In the process, an important issue becomes the interaction between the potentially tornadic storm and its environment. Modelling work (numerical and mathematical) and some limited observational studies have suggested some ways to distinguish tornado-prone environments from those that are not, but these concepts have yet to be given an adequate test. Given that the detection of a potentially tornadic storm is more likely when the forecasters have anticipated such a possibility than when they have not, the VORTEX operating plan also includes some experimental forecasting techniques that may become prototypes for how operational tornado forecasting will be done in the future. Preventing false alarms is just as important as not missing important events. Many of the hypotheses being investigated in VORTEX are designed to resolve these important issues and explore new methods for dealing with the tornado problem.
Especially exciting will be the incorporation of some experimental numerical modelling on the mesoscale and the storm scale, with the participation of CAPS (Center for the Analysis and Prediction of Storms, affiliated with the University of Oklahoma). Operational implementation of such numerical models is in its infancy, but it appears quite likely that mesoscale and storm scale models will eventually have some role in operations. By participating in VORTEX, a number of NWS forecasters from the NOC and the SPC will have a chance to experiment with using such forecasting input. This gives those individuals an opportunity to have input on how such models will be implemented in the future, based on their experiences. A continuing problem with introduction of new technology is that forecasters often have so little experience with the new systems that they have no chance to influence the acquisition and evolution of the new technological tools until very late in the game. By being involved with VORTEX, the participating forecasters (and their associated agencies) have a real chance to affect the implementation of new forecasting techniques and technology.

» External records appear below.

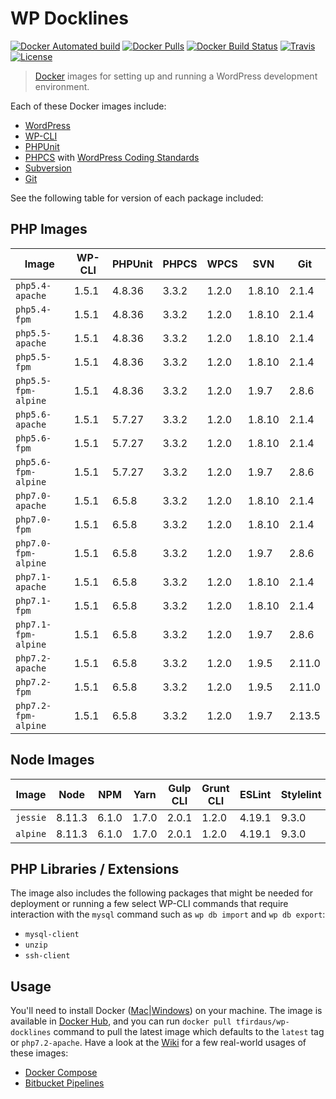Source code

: # WP Docklines

[![Docker Automated build](https://img.shields.io/docker/automated/tfirdaus/wp-docklines.svg?style=flat)](https://hub.docker.com/r/tfirdaus/wp-docklines/) [![Docker Pulls](https://img.shields.io/docker/pulls/tfirdaus/wp-docklines.svg?style=flat)](https://hub.docker.com/r/tfirdaus/wp-docklines/) [![Docker Build Status](https://img.shields.io/docker/build/tfirdaus/wp-docklines.svg?style=flat)](https://hub.docker.com/r/tfirdaus/wp-docklines/) [![Travis](https://img.shields.io/travis/tfirdaus/wp-docklines.svg?style=flat)](https://travis-ci.org/tfirdaus/wp-docklines) [![License](https://img.shields.io/github/license/tfirdaus/wp-docklines.svg?style=flat)](https://github.com/tfirdaus/wp-docklines)

> [Docker](https://www.docker.com/) images for setting up and running a WordPress development environment.

Each of these Docker images include:

- [WordPress](https://wordpress.org/download/)
- [WP-CLI](http://wp-cli.org/)
- [PHPUnit](https://phpunit.de/)
- [PHPCS](https://github.com/squizlabs/PHP_CodeSniffer) with [WordPress Coding Standards](https://github.com/WordPress-Coding-Standards/WordPress-Coding-Standards)
- [Subversion](https://subversion.apache.org/)
- [Git](https://git-scm.com/)

See the following table for version of each package included:

## PHP Images

| Image | WP-CLI | PHPUnit | PHPCS | WPCS | SVN | Git |
| --- | --- | --- | --- | --- | --- | --- |
| `php5.4-apache`     | 1.5.1 | 4.8.36 | 3.3.2 | 1.2.0 | 1.8.10 | 2.1.4  |
| `php5.4-fpm`        | 1.5.1 | 4.8.36 | 3.3.2 | 1.2.0 | 1.8.10 | 2.1.4  |
| `php5.5-apache`     | 1.5.1 | 4.8.36 | 3.3.2 | 1.2.0 | 1.8.10 | 2.1.4  |
| `php5.5-fpm`        | 1.5.1 | 4.8.36 | 3.3.2 | 1.2.0 | 1.8.10 | 2.1.4  |
| `php5.5-fpm-alpine` | 1.5.1 | 4.8.36 | 3.3.2 | 1.2.0 | 1.9.7  | 2.8.6  |
| `php5.6-apache`     | 1.5.1 | 5.7.27 | 3.3.2 | 1.2.0 | 1.8.10 | 2.1.4  |
| `php5.6-fpm`        | 1.5.1 | 5.7.27 | 3.3.2 | 1.2.0 | 1.8.10 | 2.1.4  |
| `php5.6-fpm-alpine` | 1.5.1 | 5.7.27 | 3.3.2 | 1.2.0 | 1.9.7  | 2.8.6  |
| `php7.0-apache`     | 1.5.1 | 6.5.8  | 3.3.2 | 1.2.0 | 1.8.10 | 2.1.4  |
| `php7.0-fpm`        | 1.5.1 | 6.5.8  | 3.3.2 | 1.2.0 | 1.8.10 | 2.1.4  |
| `php7.0-fpm-alpine` | 1.5.1 | 6.5.8  | 3.3.2 | 1.2.0 | 1.9.7  | 2.8.6  |
| `php7.1-apache`     | 1.5.1 | 6.5.8  | 3.3.2 | 1.2.0 | 1.8.10 | 2.1.4  |
| `php7.1-fpm`        | 1.5.1 | 6.5.8  | 3.3.2 | 1.2.0 | 1.8.10 | 2.1.4  |
| `php7.1-fpm-alpine` | 1.5.1 | 6.5.8  | 3.3.2 | 1.2.0 | 1.9.7  | 2.8.6  |
| `php7.2-apache`     | 1.5.1 | 6.5.8  | 3.3.2 | 1.2.0 | 1.9.5  | 2.11.0 |
| `php7.2-fpm`        | 1.5.1 | 6.5.8  | 3.3.2 | 1.2.0 | 1.9.5  | 2.11.0 |
| `php7.2-fpm-alpine` | 1.5.1 | 6.5.8  | 3.3.2 | 1.2.0 | 1.9.7  | 2.13.5 |

## Node Images

| Image | Node | NPM | Yarn | Gulp CLI | Grunt CLI | ESLint | Stylelint |
| --- | --- | --- | --- | --- | --- | --- | --- |
| `jessie`  | 8.11.3 | 6.1.0 | 1.7.0 | 2.0.1 | 1.2.0 | 4.19.1 | 9.3.0 |
| `alpine`  | 8.11.3 | 6.1.0 | 1.7.0 | 2.0.1 | 1.2.0 | 4.19.1 | 9.3.0 |

## PHP Libraries / Extensions

The image also includes the following packages that might be needed for deployment or running a few select WP-CLI commands that require interaction with the `mysql` command such as `wp db import` and `wp db export`:

- `mysql-client`
- `unzip`
- `ssh-client`

## Usage

You'll need to install Docker ([Mac](https://www.docker.com/docker-mac)|[Windows](https://www.docker.com/docker-windows)) on your machine. The image is available in [Docker Hub](https://hub.docker.com/), and you can run `docker pull tfirdaus/wp-docklines` command to pull the latest image which defaults to the `latest` tag or `php7.2-apache`. Have a look at the [Wiki](https://github.com/tfirdaus/wp-docklines/wiki) for a few real-world usages of these images:

- [Docker Compose](https://github.com/tfirdaus/wp-docklines/wiki/Docker-Compose)
- [Bitbucket Pipelines](https://github.com/tfirdaus/wp-docklines/wiki/Bitbucket-Pipelines)

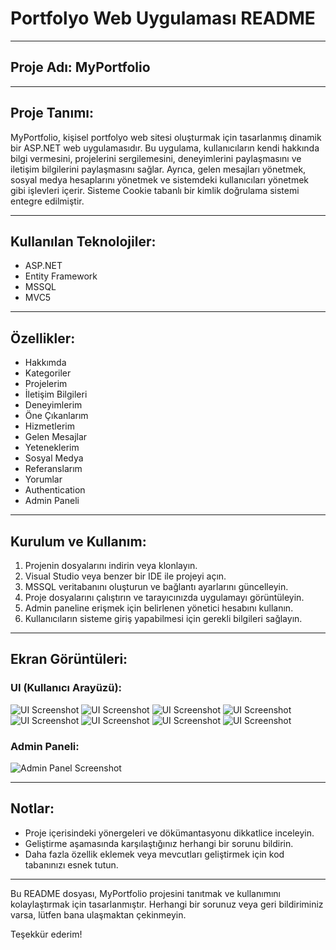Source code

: <h1>Portfolyo Web Uygulaması README</h1>

<hr>

<h2>Proje Adı: MyPortfolio</h2>

<hr>

<h2>Proje Tanımı:</h2>
<p>MyPortfolio, kişisel portfolyo web sitesi oluşturmak için tasarlanmış dinamik bir ASP.NET web uygulamasıdır. Bu uygulama, kullanıcıların kendi hakkında bilgi vermesini, projelerini sergilemesini, deneyimlerini paylaşmasını ve iletişim bilgilerini paylaşmasını sağlar. Ayrıca, gelen mesajları yönetmek, sosyal medya hesaplarını yönetmek ve sistemdeki kullanıcıları yönetmek gibi işlevleri içerir. Sisteme Cookie tabanlı bir kimlik doğrulama sistemi entegre edilmiştir.</p>

<hr>

<h2>Kullanılan Teknolojiler:</h2>
<ul>
    <li>ASP.NET</li>
    <li>Entity Framework</li>
    <li>MSSQL</li>
    <li>MVC5</li>
</ul>

<hr>

<h2>Özellikler:</h2>
<ul>
    <li>Hakkımda</li>
    <li>Kategoriler</li>
    <li>Projelerim</li>
    <li>İletişim Bilgileri</li>
    <li>Deneyimlerim</li>
    <li>Öne Çıkanlarım</li>
    <li>Hizmetlerim</li>
    <li>Gelen Mesajlar</li>
    <li>Yeteneklerim</li>
    <li>Sosyal Medya</li>
    <li>Referanslarım</li>
    <li>Yorumlar</li>
    <li>Authentication</li>
    <li>Admin Paneli</li>
</ul>

<hr>

<h2>Kurulum ve Kullanım:</h2>
<ol>
    <li>Projenin dosyalarını indirin veya klonlayın.</li>
    <li>Visual Studio veya benzer bir IDE ile projeyi açın.</li>
    <li>MSSQL veritabanını oluşturun ve bağlantı ayarlarını güncelleyin.</li>
    <li>Proje dosyalarını çalıştırın ve tarayıcınızda uygulamayı görüntüleyin.</li>
    <li>Admin paneline erişmek için belirlenen yönetici hesabını kullanın.</li>
    <li>Kullanıcıların sisteme giriş yapabilmesi için gerekli bilgileri sağlayın.</li>
</ol>

<hr>

<h2>Ekran Görüntüleri:</h2>

<h3>UI (Kullanıcı Arayüzü):</h3>
<img src="https://i.hizliresim.com/oc6toac.png" alt="UI Screenshot">
<img src="https://i.hizliresim.com/7idcwxg.png" alt="UI Screenshot">
<img src="https://i.hizliresim.com/e62w34n.png" alt="UI Screenshot">
<img src="https://i.hizliresim.com/kulrycw.png" alt="UI Screenshot">
<img src="https://i.hizliresim.com/n2youmh.png" alt="UI Screenshot">
<img src="https://i.hizliresim.com/8ic09ng.png" alt="UI Screenshot">
<img src="https://i.hizliresim.com/hy3tqml.png" alt="UI Screenshot">
<img src="https://i.hizliresim.com/26j0qqt.png" alt="UI Screenshot">
<h3>Admin Paneli:</h3>
<img src="https://i.hizliresim.com/oc6toac.png" alt="Admin Panel Screenshot">

<hr>

<h2>Notlar:</h2>
<ul>
    <li>Proje içerisindeki yönergeleri ve dökümantasyonu dikkatlice inceleyin.</li>
    <li>Geliştirme aşamasında karşılaştığınız herhangi bir sorunu bildirin.</li>
    <li>Daha fazla özellik eklemek veya mevcutları geliştirmek için kod tabanınızı esnek tutun.</li>
</ul>

<hr>

<p>Bu README dosyası, MyPortfolio projesini tanıtmak ve kullanımını kolaylaştırmak için tasarlanmıştır. Herhangi bir sorunuz veya geri bildiriminiz varsa, lütfen bana ulaşmaktan çekinmeyin.</p>

<p>Teşekkür ederim!</p>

Similar benefits accrue for the participating forecasters (and, their associated agencies within the NWS) as a result of interacting with the principal scientific investigators. This is especially important for the OUN NOC by virtue of their combined research-operations mission. By their involvement, contact by the NWS with the leading scientists in the area gives the NWS an opportunity to (a) learn about what the research community is doing in this topic area, and (b) offer their insights about what problems the NWS is encountering. This experiment is an ideal venue for encouraging research-operations interaction that can only benefit all of the agencies involved.
Finally, the new knowledge we hope to gain through VORTEX tornado dynamics studies should enable structural engineers to establish improved design standards to mitigate tornado damage.
Moreover, the statements of objectives in such field programs have tended toward vague generalities (sometimes referred to as " motherhood" ) such as " to document" , or " to observe" , or " to understand" some phenomenon. Objectives of this sort cannot help but be met during the project, of course, but they offer little or no basis for judging the outcome of the effort. Projects done this way are little more than " fishing expeditions" with no real focus. In VORTEX, we focus tightly on what we believe to be key scientific questions that can be refuted with observations of the sort we expect to obtain during the field effort (i.e., testable hypotheses). We cast our objectives in the form of refutable hypotheses because validating them in any other form would require an infinite number of cases. We make specific statements about what sorts of data we need to obtain to evaluate our hypotheses, and have even stated what outcomes would suffice to refute the hypotheses.
By virtue of this tight focus on testable hypotheses, we can achieve our objectives with relatively limited resources. Most of the major field programs of recent vintage, both past and planned, have required substantial, multi-million dollar investments, mostly because of the diversity of objectives and the desire to make observations on scales covering a range of several orders of magnitude. It is the attempt to include multiple scales that makes these programs so expensive. Rather than having a host of diverse objectives covering many scales of motion, our principal investigators all agree that we are seeking observations within and near tornadic storms. Hence, we will not have the conflict between some investigators trying to get in close proximity to a single convective storm at the same time that other investigators want to spread our observation platforms along a mesoscale structure hundreds of kilometers in extent.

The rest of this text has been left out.